Don't terminate a standby's repmgrd if self-promotion fails due to master reappearing

Per GitHub #173
2026-07-16 14:29:05 +00:00 · 2016-05-10 11:45:03 +09:00
parent 10e47441a2
commit d5e24689a4
1 changed files with 30 additions and 1 deletions
@@ -1473,6 +1473,8 @@ do_master_failover(void)
 		terminate(ERR_FAILOVER_FAIL);
 	}

+	log_debug("best candidate node id is %i\n", best_candidate.node_id);
+
 	/* if local node is the best candidate, promote it */
 	if (best_candidate.node_id == local_options.node)
 	{
@@ -1484,7 +1486,7 @@ do_master_failover(void)

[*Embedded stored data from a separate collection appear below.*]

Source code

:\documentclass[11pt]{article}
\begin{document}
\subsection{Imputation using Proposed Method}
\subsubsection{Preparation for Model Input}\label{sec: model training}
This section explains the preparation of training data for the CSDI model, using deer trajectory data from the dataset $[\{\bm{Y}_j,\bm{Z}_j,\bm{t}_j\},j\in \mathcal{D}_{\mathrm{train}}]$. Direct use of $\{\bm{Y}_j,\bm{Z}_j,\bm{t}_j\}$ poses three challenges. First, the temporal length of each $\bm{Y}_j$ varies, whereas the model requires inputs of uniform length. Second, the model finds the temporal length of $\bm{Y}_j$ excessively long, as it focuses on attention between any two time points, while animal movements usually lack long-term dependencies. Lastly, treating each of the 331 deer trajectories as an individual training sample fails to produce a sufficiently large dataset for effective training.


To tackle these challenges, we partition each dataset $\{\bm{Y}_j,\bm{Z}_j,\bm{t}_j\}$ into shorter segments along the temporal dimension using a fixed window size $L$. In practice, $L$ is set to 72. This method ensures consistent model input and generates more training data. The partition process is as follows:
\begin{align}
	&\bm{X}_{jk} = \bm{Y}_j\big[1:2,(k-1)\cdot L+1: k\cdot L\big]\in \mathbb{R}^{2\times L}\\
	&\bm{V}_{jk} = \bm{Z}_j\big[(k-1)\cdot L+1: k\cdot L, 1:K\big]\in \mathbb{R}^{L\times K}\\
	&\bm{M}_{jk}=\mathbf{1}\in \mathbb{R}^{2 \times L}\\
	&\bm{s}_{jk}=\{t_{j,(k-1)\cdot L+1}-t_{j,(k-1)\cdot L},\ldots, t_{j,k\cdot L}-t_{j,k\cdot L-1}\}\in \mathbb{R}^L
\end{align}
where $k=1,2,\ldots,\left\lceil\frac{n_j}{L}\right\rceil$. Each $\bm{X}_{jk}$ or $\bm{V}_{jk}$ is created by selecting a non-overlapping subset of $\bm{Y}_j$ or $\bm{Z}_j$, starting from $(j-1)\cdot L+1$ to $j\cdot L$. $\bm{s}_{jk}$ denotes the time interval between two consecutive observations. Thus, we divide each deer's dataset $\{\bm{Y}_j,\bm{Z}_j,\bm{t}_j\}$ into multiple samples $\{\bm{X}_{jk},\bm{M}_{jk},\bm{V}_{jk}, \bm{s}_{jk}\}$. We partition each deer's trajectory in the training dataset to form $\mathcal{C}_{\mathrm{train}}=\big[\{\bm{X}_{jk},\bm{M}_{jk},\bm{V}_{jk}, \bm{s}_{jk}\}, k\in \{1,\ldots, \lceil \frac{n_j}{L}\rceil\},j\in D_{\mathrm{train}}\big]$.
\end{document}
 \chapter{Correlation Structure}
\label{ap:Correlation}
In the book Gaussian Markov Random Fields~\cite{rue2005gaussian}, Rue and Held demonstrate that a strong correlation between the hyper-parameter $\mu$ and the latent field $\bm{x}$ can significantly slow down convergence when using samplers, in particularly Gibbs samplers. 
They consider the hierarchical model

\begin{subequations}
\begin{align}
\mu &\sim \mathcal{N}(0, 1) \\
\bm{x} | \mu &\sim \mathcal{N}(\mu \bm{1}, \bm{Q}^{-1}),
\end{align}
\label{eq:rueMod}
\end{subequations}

 		log_notice(_("this node is the best candidate to be the new master, promoting...\n"));

-		log_debug(_("promote command is: \"%s\"\n"),
+		log_debug("promote command is: \"%s\"\n",
 				  local_options.promote_command);

 		if (log_type == REPMGR_STDERR && *local_options.logfile)
@@ -1495,6 +1497,33 @@ do_master_failover(void)
 		r = system(local_options.promote_command);
 		if (r != 0)
 		{
+			int master_node_id;
+
+			/*
+			 * Check whether the primary reappeared, which will have caused the
+			 * promote command to fail
+			 */
+			my_local_conn = establish_db_connection(local_options.conninfo, false);
+
+			if (my_local_conn != NULL)
+			{
+				master_conn = get_master_connection(my_local_conn,
+													local_options.cluster_name,
+													&master_node_id, NULL);
+
+				if (master_conn != NULL && master_node_id == failed_master.node_id)
+				{
+					log_notice(_("Original master reappeared before this standby was promoted - no action taken\n"));
+
+					PQfinish(master_conn);
+					/* no failover occurred but we'll want to restart connections */
+					failover_done = true;
+					return;
+				}
+
+				PQfinish(my_local_conn);
+			}
+
 			log_err(_("promote command failed. You could check and try it manually.\n"));

 			terminate(ERR_DB_QUERY);